Ballad, I send thee forth upon Love’s trace,
     For thou must him before my Lady bring,
     So that of my excuse, which thou dost sing,
     My Lord may then with her speak face to face.
Such courteous aspect, Ballad, thou dost show,
     That all alone, indeed,
     Thou oughtest not in any place to fear;
     But if securely thou dost wish to go,
     First to find Love is need,
     For ill it were without Him to appear;
     Seeing that she who ought thy words to hear,
     If she be angry, as I think, with me,
     And thou with Him companioned should not be,
     Might lightly make thee fall into disgrace.
With dulcet sound, when with Him thou mayst be,
     Begin with words like these,
     First begging her that she would pity take: —
     ”Lady, he who to you now sendeth me
     Wills, when to you it please,
     That his excuse you deign to hear me make.
     Love is that one who, for thy beauty’s sake,
     Makes him, as He doth will, his looks to change;
     Then why He made his eyes on others range.
     Think you, since in his heart no change hath place.”
21 Tell her: “O Lady, this his heart is stayed
     With faith so firmly just,
     Save to serve you, it hath no other care.
     Early ’t was yours, and never hath it strayed.”
     But if she thee distrust,
     Say, “Ask of Love, who will the truth declare.”
     And at the end, beg her, with humble prayer,
     That if it trouble her to pardon give,
     She then should bid that I no longer live,
     Nor shall she see her servant sue for grace.
And say to Him who is compassion’s key,
     Ere from her thou depart,
     That He may tell her of my reason fair, —
     “Through favor unto my sweet melody,
     Stay with her where thou art,
     And of thy servant, what thou wilt, declare,
     And if she grant forgiveness through thy prayer,
     Make peace on her fair countenance to shine.”
     When it may please thee, gentle Ballad mine,
     Honor to win, go forth upon thy race.

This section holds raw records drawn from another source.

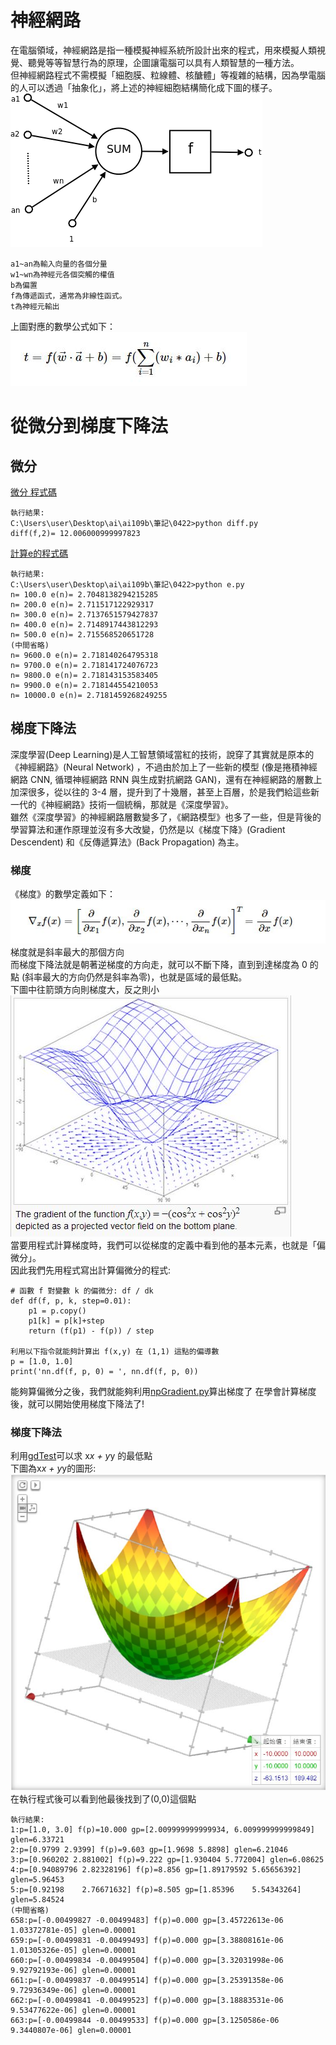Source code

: # 神經網路
在電腦領域，神經網路是指一種模擬神經系統所設計出來的程式，用來模擬人類視覺、聽覺等等智慧行為的原理，企圖讓電腦可以具有人類智慧的一種方法。<br>
但神經網路程式不需模擬「細胞膜、粒線體、核醣體」等複雜的結構，因為學電腦的人可以透過「抽象化」，將上述的神經細胞結構簡化成下圖的樣子。<br>
![](images/Ncell.png)<br>
```
a1~an為輸入向量的各個分量
w1~wn為神經元各個突觸的權值
b為偏置
f為傳遞函式，通常為非線性函式。
t為神經元輸出
```
上圖對應的數學公式如下：<br>
![](images/cell.jpg)<br>
# 從微分到梯度下降法
## 微分
[微分 程式碼](diff.py)
```
執行結果:
C:\Users\user\Desktop\ai\ai109b\筆記\0422>python diff.py
diff(f,2)= 12.006000999997823
```
[計算e的程式碼](e.py)
```
執行結果:
C:\Users\user\Desktop\ai\ai109b\筆記\0422>python e.py
n= 100.0 e(n)= 2.7048138294215285
n= 200.0 e(n)= 2.711517122929317
n= 300.0 e(n)= 2.7137651579427837
n= 400.0 e(n)= 2.7148917443812293
n= 500.0 e(n)= 2.715568520651728
(中間省略)
n= 9600.0 e(n)= 2.718140264795318
n= 9700.0 e(n)= 2.718141724076723
n= 9800.0 e(n)= 2.718143153583405
n= 9900.0 e(n)= 2.718144554210053
n= 10000.0 e(n)= 2.7181459268249255
```
## 梯度下降法
深度學習(Deep Learning)是人工智慧領域當紅的技術，說穿了其實就是原本的《神經網路》(Neural Network) ，不過由於加上了一些新的模型 (像是捲積神經網路 CNN, 循環神經網路 RNN 與生成對抗網路 GAN)，還有在神經網路的層數上加深很多，從以往的 3-4 層，提升到了十幾層，甚至上百層，於是我們給這些新一代的《神經網路》技術一個統稱，那就是《深度學習》。<br>
雖然《深度學習》的神經網路層數變多了，《網路模型》也多了一些，但是背後的學習算法和運作原理並沒有多大改變，仍然是以《梯度下降》(Gradient Descendent) 和《反傳遞算法》(Back Propagation) 為主。<br>
### 梯度
《梯度》的數學定義如下：<br>
![](images/gradient0.jpg)<br>
梯度就是斜率最大的那個方向<br>
而梯度下降法就是朝著逆梯度的方向走，就可以不斷下降，直到到達梯度為 0 的點 (斜率最大的方向仍然是斜率為零)，也就是區域的最低點。<br>
下圖中往箭頭方向則梯度大，反之則小<br>
![](images/gradient.jpg)<br>
當要用程式計算梯度時，我們可以從梯度的定義中看到他的基本元素，也就是「偏微分」。<br>
因此我們先用程式寫出計算偏微分的程式:
```
# 函數 f 對變數 k 的偏微分: df / dk
def df(f, p, k, step=0.01):
    p1 = p.copy()
    p1[k] = p[k]+step
    return (f(p1) - f(p)) / step

利用以下指令就能夠計算出 f(x,y) 在 (1,1) 這點的偏導數
p = [1.0, 1.0]
print('nn.df(f, p, 0) = ', nn.df(f, p, 0))
```
能夠算偏微分之後，我們就能夠利用[npGradient.py](npGradient.py)算出梯度了
在學會計算梯度後，就可以開始使用梯度下降法了!
### 梯度下降法
利用[gdTest](gdTest.py)可以求 x*x + y*y 的最低點<br>
下圖為x*x + y*y的圖形:<br>
![](images/xx+yy.jpg)<br>
在執行程式後可以看到他最後找到了(0,0)這個點<br>
```
執行結果:
1:p=[1.0, 3.0] f(p)=10.000 gp=[2.009999999999934, 6.009999999999849] glen=6.33721
2:p=[0.9799 2.9399] f(p)=9.603 gp=[1.9698 5.8898] glen=6.21046
3:p=[0.960202 2.881002] f(p)=9.222 gp=[1.930404 5.772004] glen=6.08625
4:p=[0.94089796 2.82328196] f(p)=8.856 gp=[1.89179592 5.65656392] glen=5.96453
5:p=[0.92198    2.76671632] f(p)=8.505 gp=[1.85396    5.54343264] glen=5.84524
(中間省略)
658:p=[-0.00499827 -0.00499483] f(p)=0.000 gp=[3.45722613e-06 1.03372781e-05] glen=0.00001
659:p=[-0.00499831 -0.00499493] f(p)=0.000 gp=[3.38808161e-06 1.01305326e-05] glen=0.00001
660:p=[-0.00499834 -0.00499504] f(p)=0.000 gp=[3.32031998e-06 9.92792193e-06] glen=0.00001
661:p=[-0.00499837 -0.00499514] f(p)=0.000 gp=[3.25391358e-06 9.72936349e-06] glen=0.00001
662:p=[-0.00499841 -0.00499523] f(p)=0.000 gp=[3.18883531e-06 9.53477622e-06] glen=0.00001
663:p=[-0.00499844 -0.00499533] f(p)=0.000 gp=[3.1250586e-06 9.3440807e-06] glen=0.00001
```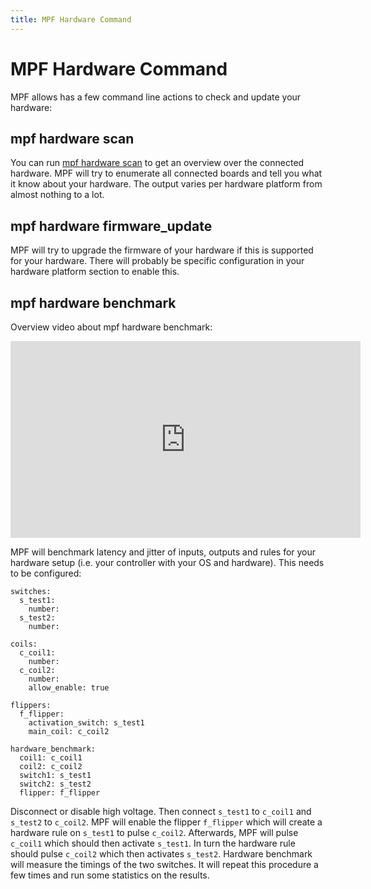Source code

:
 ```yaml
---
title: MPF Hardware Command
---
```


# MPF Hardware Command


MPF allows has a few command line actions to check and update your
hardware:

## mpf hardware scan

You can run [mpf hardware scan](#) to get an overview over the
connected hardware. MPF will try to enumerate all connected boards and
tell you what it know about your hardware. The output varies per
hardware platform from almost nothing to a lot.

## mpf hardware firmware_update

MPF will try to upgrade the firmware of your hardware if this is
supported for your hardware. There will probably be specific
configuration in your hardware platform section to enable this.

## mpf hardware benchmark

Overview video about mpf hardware benchmark:

<div class="video-wrapper">
<iframe width="560" height="315" src="https://www.youtube.com/embed/uRT--368J6A" title="YouTube video player" frameborder="0" allow="accelerometer; autoplay; clipboard-write; encrypted-media; gyroscope; picture-in-picture" allowfullscreen></iframe>
</div>

MPF will benchmark latency and jitter of inputs, outputs and rules for
your hardware setup (i.e. your controller with your OS and hardware).
This needs to be configured:

``` mpf-config
switches:
  s_test1:
    number:
  s_test2:
    number:

coils:
  c_coil1:
    number:
  c_coil2:
    number:
    allow_enable: true

flippers:
  f_flipper:
    activation_switch: s_test1
    main_coil: c_coil2

hardware_benchmark:
  coil1: c_coil1
  coil2: c_coil2
  switch1: s_test1
  switch2: s_test2
  flipper: f_flipper
```

Disconnect or disable high voltage. Then connect `s_test1`
to `c_coil1` and `s_test2` to
`c_coil2`. MPF will enable the flipper
`f_flipper` which will create a hardware rule on
`s_test1` to pulse `c_coil2`. Afterwards, MPF
will pulse `c_coil1` which should then activate
`s_test1`. In turn the hardware rule should pulse
`c_coil2` which then activates `s_test2`.
Hardware benchmark will measure the timings of the two switches. It will
repeat this procedure a few times and run some statistics on the
results.
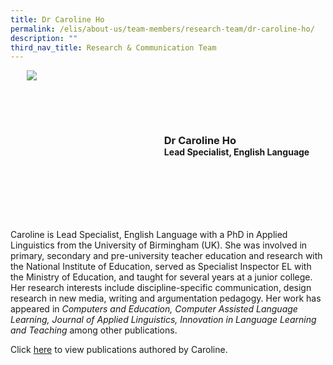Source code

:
 ```yaml
---
title: Dr Caroline Ho
permalink: /elis/about-us/team-members/research-team/dr-caroline-ho/
description: ""
third_nav_title: Research & Communication Team
---
```

<div class="flex">
	<div class="imgCrop">
		<img src="/images/Team%20Members/Caroline_Use%20for%20website.jpg" class="m-0"></div>
		<div class="flex-col">
		<h3 class="m-0"><strong>Dr Caroline Ho</strong></h3>
		<strong>Lead Specialist, English Language</strong>
	</div>
	</div>

<style>
	.m-0 {
		margin: 0 !important;
	}
	.flex {
		display: flex;
		justify-content: center;
		align-items: center; 
		gap: 20px;
	flex-wrap:wrap;
	}
.imgCrop {
    width: 200px !important;
    aspect-ratio: 5/6;
	overflow: hidden;
}
	.flex-col {
		display: flex;
		flex-direction: column;
	}
</style>
		 
Caroline is Lead Specialist, English Language with a PhD in Applied Linguistics from the University of Birmingham (UK). She was involved in primary, secondary and pre-university teacher education and research with the National Institute of Education, served as Specialist Inspector EL with the Ministry of Education, and taught for several years at a junior college. Her research interests include discipline-specific communication, design research in new media, writing and argumentation pedagogy. Her work has appeared in&nbsp;_Computers and Education,&nbsp;Computer Assisted Language Learning,&nbsp;Journal of Applied Linguistics,&nbsp;Innovation in Language Learning and Teaching_&nbsp;among other publications.

Click [here](https://elis.moe.edu.sg/elis/about-us/team-members/staff-publications/caroline-ho/) to view publications authored by Caroline.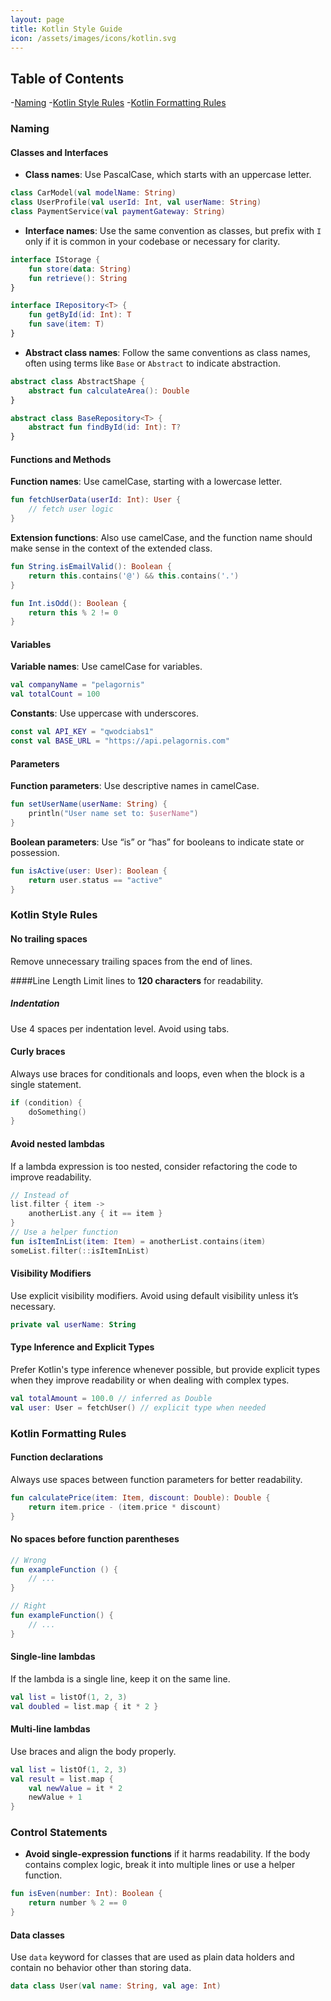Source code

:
 ```yaml
---
layout: page
title: Kotlin Style Guide
icon: /assets/images/icons/kotlin.svg
---
```


## Table of Contents
-[Naming](#naming)
-[Kotlin Style Rules](#kotlin-style-rules)
-[Kotlin Formatting Rules](#kotlin-formatting-rules)

### Naming

#### Classes and Interfaces

- **Class names**: Use PascalCase, which starts with an uppercase letter.

```kotlin
class CarModel(val modelName: String)
class UserProfile(val userId: Int, val userName: String)
class PaymentService(val paymentGateway: String)
```

- **Interface names**: Use the same convention as classes, but prefix with `I` only if it is common in your codebase or necessary for clarity.

```kotlin
interface IStorage {
    fun store(data: String)
    fun retrieve(): String
}

interface IRepository<T> {
    fun getById(id: Int): T
    fun save(item: T)
}
```

- **Abstract class names**: Follow the same conventions as class names, often using terms like `Base` or `Abstract` to indicate abstraction.

```kotlin
abstract class AbstractShape {
    abstract fun calculateArea(): Double
}

abstract class BaseRepository<T> {
    abstract fun findById(id: Int): T?
}
```

#### Functions and Methods
**Function names**: Use camelCase, starting with a lowercase letter.

```kotlin
fun fetchUserData(userId: Int): User {
    // fetch user logic
}
```

**Extension functions**: Also use camelCase, and the function name should make sense in the context of the extended class.

```kotlin
fun String.isEmailValid(): Boolean {
    return this.contains('@') && this.contains('.')
}

fun Int.isOdd(): Boolean {
    return this % 2 != 0
}
```

#### Variables
**Variable names**: Use camelCase for variables.

```kotlin
val companyName = "pelagornis"
val totalCount = 100
```

**Constants**: Use uppercase with underscores.

```kotlin
const val API_KEY = "qwodciabs1"
const val BASE_URL = "https://api.pelagornis.com"
```

#### Parameters
**Function parameters**: Use descriptive names in camelCase.

```kotlin
fun setUserName(userName: String) {
    println("User name set to: $userName")
}
```
**Boolean parameters**: Use “is” or “has” for booleans to indicate state or possession.

```kotlin
fun isActive(user: User): Boolean {
    return user.status == "active"
}
```

### Kotlin Style Rules

#### No trailing spaces
Remove unnecessary trailing spaces from the end of lines.

####Line Length
Limit lines to **120 characters** for readability.

##### Indentation
Use 4 spaces per indentation level. Avoid using tabs.

#### Curly braces
Always use braces for conditionals and loops, even when the block is a single statement.
    
```kotlin
if (condition) {
    doSomething()
}
```

#### Avoid nested lambdas
If a lambda expression is too nested, consider refactoring the code to improve readability.

```kotlin
// Instead of
list.filter { item ->
    anotherList.any { it == item }
}
// Use a helper function
fun isItemInList(item: Item) = anotherList.contains(item)
someList.filter(::isItemInList)
```

#### Visibility Modifiers
Use explicit visibility modifiers. Avoid using default visibility unless it’s necessary.

```kotlin
private val userName: String
```

#### Type Inference and Explicit Types
Prefer Kotlin's type inference whenever possible, but provide explicit types when they improve readability or when dealing with complex types.

```kotlin
val totalAmount = 100.0 // inferred as Double
val user: User = fetchUser() // explicit type when needed
```


### Kotlin Formatting Rules

#### Function declarations
Always use spaces between function parameters for better readability.

```kotlin
fun calculatePrice(item: Item, discount: Double): Double {
    return item.price - (item.price * discount)
}
```

#### No spaces before function parentheses

```kotlin
// Wrong
fun exampleFunction () {
    // ...
}

// Right
fun exampleFunction() {
    // ...
}
```

#### Single-line lambdas
If the lambda is a single line, keep it on the same line.

```kotlin
val list = listOf(1, 2, 3)
val doubled = list.map { it * 2 }
```

#### Multi-line lambdas
Use braces and align the body properly.

```kotlin
val list = listOf(1, 2, 3)
val result = list.map { 
    val newValue = it * 2
    newValue + 1 
}
```

### Control Statements
- **Avoid single-expression functions** if it harms readability. If the body contains complex logic, break it into multiple lines or use a helper function.

```kotlin
fun isEven(number: Int): Boolean {
    return number % 2 == 0
}
```

#### Data classes
Use `data` keyword for classes that are used as plain data holders and contain no behavior other than storing data.

```kotlin
data class User(val name: String, val age: Int)
```
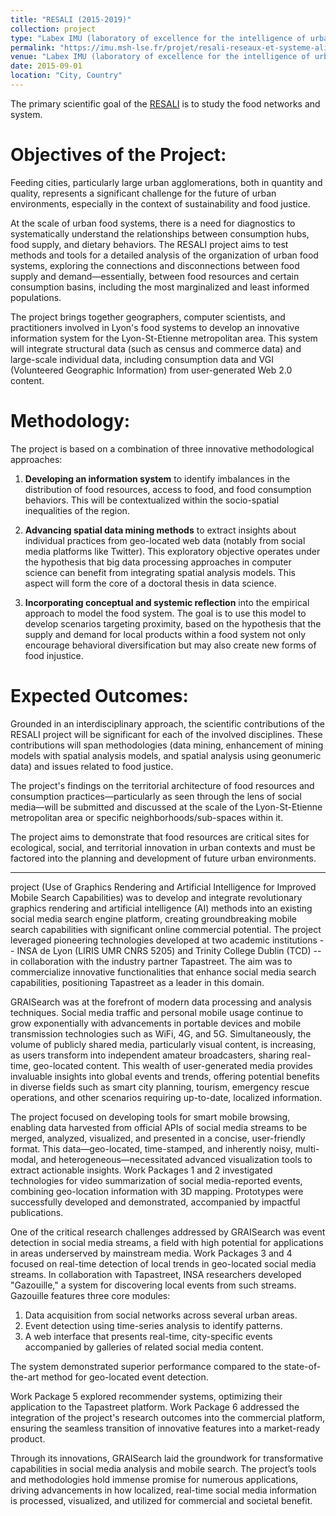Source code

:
 ```yaml
---
title: "RESALI (2015-2019)"
collection: project
type: "Labex IMU (laboratory of excellence for the intelligence of urban worlds)"
permalink: "https://imu.msh-lse.fr/projet/resali-reseaux-et-systeme-alimentaire-systemes-dinformation-innovants-et-exploratoires-pour-plus-de-justice-alimentaire-dans-les-metropoles"
venue: "Labex IMU (laboratory of excellence for the intelligence of urban worlds)"
date: 2015-09-01
location: "City, Country"
---
```


<p>The primary scientific goal of the <a href="https://imu.msh-lse.fr/projet/resali-reseaux-et-systeme-alimentaire-systemes-dinformation-innovants-et-exploratoires-pour-plus-de-justice-alimentaire-dans-les-metropoles/)">RESALI</a> 
 is to study the food networks and system. </p>

Objectives of the Project:
=====

Feeding cities, particularly large urban agglomerations, both in quantity and quality, represents a significant challenge for the future of urban environments, especially in the context of sustainability and food justice.  

At the scale of urban food systems, there is a need for diagnostics to systematically understand the relationships between consumption hubs, food supply, and dietary behaviors. The RESALI project aims to test methods and tools for a detailed analysis of the organization of urban food systems, exploring the connections and disconnections between food supply and demand—essentially, between food resources and certain consumption basins, including the most marginalized and least informed populations.  

The project brings together geographers, computer scientists, and practitioners involved in Lyon's food systems to develop an innovative information system for the Lyon-St-Etienne metropolitan area. This system will integrate structural data (such as census and commerce data) and large-scale individual data, including consumption data and VGI (Volunteered Geographic Information) from user-generated Web 2.0 content.  

Methodology:
=====

The project is based on a combination of three innovative methodological approaches:

1. **Developing an information system** to identify imbalances in the distribution of food resources, access to food, and food consumption behaviors. This will be contextualized within the socio-spatial inequalities of the region.  
   
2. **Advancing spatial data mining methods** to extract insights about individual practices from geo-located web data (notably from social media platforms like Twitter). This exploratory objective operates under the hypothesis that big data processing approaches in computer science can benefit from integrating spatial analysis models. This aspect will form the core of a doctoral thesis in data science.  

3. **Incorporating conceptual and systemic reflection** into the empirical approach to model the food system. The goal is to use this model to develop scenarios targeting proximity, based on the hypothesis that the supply and demand for local products within a food system not only encourage behavioral diversification but may also create new forms of food injustice.  

Expected Outcomes:
=====

Grounded in an interdisciplinary approach, the scientific contributions of the RESALI project will be significant for each of the involved disciplines. These contributions will span methodologies (data mining, enhancement of mining models with spatial analysis models, and spatial analysis using geonumeric data) and issues related to food justice.  

The project's findings on the territorial architecture of food resources and consumption practices—particularly as seen through the lens of social media—will be submitted and discussed at the scale of the Lyon-St-Etienne metropolitan area or specific neighborhoods/sub-spaces within it.  

The project aims to demonstrate that food resources are critical sites for ecological, social, and territorial innovation in urban contexts and must be factored into the planning and development of future urban environments.


--------------------------------------------------------------
  
  
  project (Use of Graphics Rendering and Artificial Intelligence for Improved Mobile Search Capabilities) was to develop and integrate revolutionary graphics rendering and artificial intelligence (AI) methods into an existing social media search engine platform, creating groundbreaking mobile search capabilities with significant online commercial potential. The project leveraged pioneering technologies developed at two academic institutions -- INSA de Lyon (LIRIS UMR CNRS 5205) and Trinity College Dublin (TCD) -- in collaboration with the industry partner Tapastreet. The aim was to commercialize innovative functionalities that enhance social media search capabilities, positioning Tapastreet as a leader in this domain.</p>

<p>GRAISearch was at the forefront of modern data processing and analysis techniques. Social media traffic and personal mobile usage continue to grow exponentially with advancements in portable devices and mobile transmission technologies such as WiFi, 4G, and 5G. Simultaneously, the volume of publicly shared media, particularly visual content, is increasing, as users transform into independent amateur broadcasters, sharing real-time, geo-located content. This wealth of user-generated media provides invaluable insights into global events and trends, offering potential benefits in diverse fields such as smart city planning, tourism, emergency rescue operations, and other scenarios requiring up-to-date, localized information.</p>

<p>The project focused on developing tools for smart mobile browsing, enabling data harvested from official APIs of social media streams to be merged, analyzed, visualized, and presented in a concise, user-friendly format. This data—geo-located, time-stamped, and inherently noisy, multi-modal, and heterogeneous—necessitated advanced visualization tools to extract actionable insights. Work Packages 1 and 2 investigated technologies for video summarization of social media-reported events, combining geo-location information with 3D mapping. Prototypes were successfully developed and demonstrated, accompanied by impactful publications.</p>

<p>One of the critical research challenges addressed by GRAISearch was event detection in social media streams, a field with high potential for applications in areas underserved by mainstream media. Work Packages 3 and 4 focused on real-time detection of local trends in geo-located social media streams. In collaboration with Tapastreet, INSA researchers developed "Gazouille," a system for discovering local events from such streams. Gazouille features three core modules:</p>
<ol>
    <li>Data acquisition from social networks across several urban areas.
    </li><li>Event detection using time-series analysis to identify patterns.
    </li><li>A web interface that presents real-time, city-specific events accompanied by galleries of related social media content.
    </li></ol>

<p>The system demonstrated superior performance compared to the state-of-the-art method for geo-located event detection.</p>

<p>Work Package 5 explored recommender systems, optimizing their application to the Tapastreet platform. Work Package 6 addressed the integration of the project's research outcomes into the commercial platform, ensuring the seamless transition of innovative features into a market-ready product.</p>

<p>Through its innovations, GRAISearch laid the groundwork for transformative capabilities in social media analysis and mobile search. The project’s tools and methodologies hold immense promise for numerous applications, driving advancements in how localized, real-time social media information is processed, visualized, and utilized for commercial and societal benefit.</p>
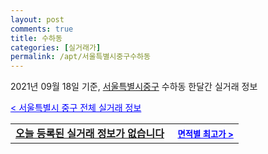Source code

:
```yaml
---
layout: post
comments: true
title: 수하동
categories: [실거래가]
permalink: /apt/서울특별시중구수하동
---
```


2021년 09월 18일 기준, <a href="/apt/서울특별시중구">서울특별시중구</a> 수하동 한달간 실거래 정보

<a style="color: blue;" href="/apt/서울특별시중구">< 서울특별시 중구 전체 실거래 정보</a>
<!---- start ---->
<table>
  <tr>
    <td colspan="4" style="font-weight: bold;"><a href="/apt/서울특별시중구수하동{name_without_space}">오늘 등록된 실거래 정보가 없습니다</a> &nbsp;&nbsp;&nbsp; <a style="color: blue; font-size: smaller;" href="/apt/서울특별시중구수하동{name_without_space}">면적별 최고가 ></a></td>
  </tr>
    
</table>
<!---- end ---->
    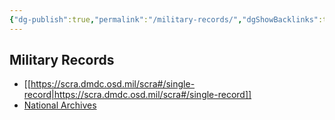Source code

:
 ```yaml
---
{"dg-publish":true,"permalink":"/military-records/","dgShowBacklinks":true,"dgShowLocalGraph":true}
---
```



## Military Records
- [[https://scra.dmdc.osd.mil/scra#/single-record|https://scra.dmdc.osd.mil/scra#/single-record]]
- [National Archives](https://www.archives.gov/veterans/military-service-records)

This ballad is divided into three parts. In the first, I tell it whither it is to go, and encourage it that it may go the more assured; and I tell whose company it is to seek, if it wishes to go securely, and without any danger. In the second, I tell that which it is beholden to make known. In the third, I give it leave to go when it will, commending its going to the arms of fortune. The second part begins, “With dulcet sound;” the third, “When it may please thee.” Some 22 man may object against me and say, that he understands not to whom my speech in the second part is addressed, since the ballad is naught else but these words which I am speaking; and therefore I say that I intend to solve and clear up this doubt in this little book, even in a more difficult passage; and then he who may here be in doubt, or who may choose to object after that fashion, will understand.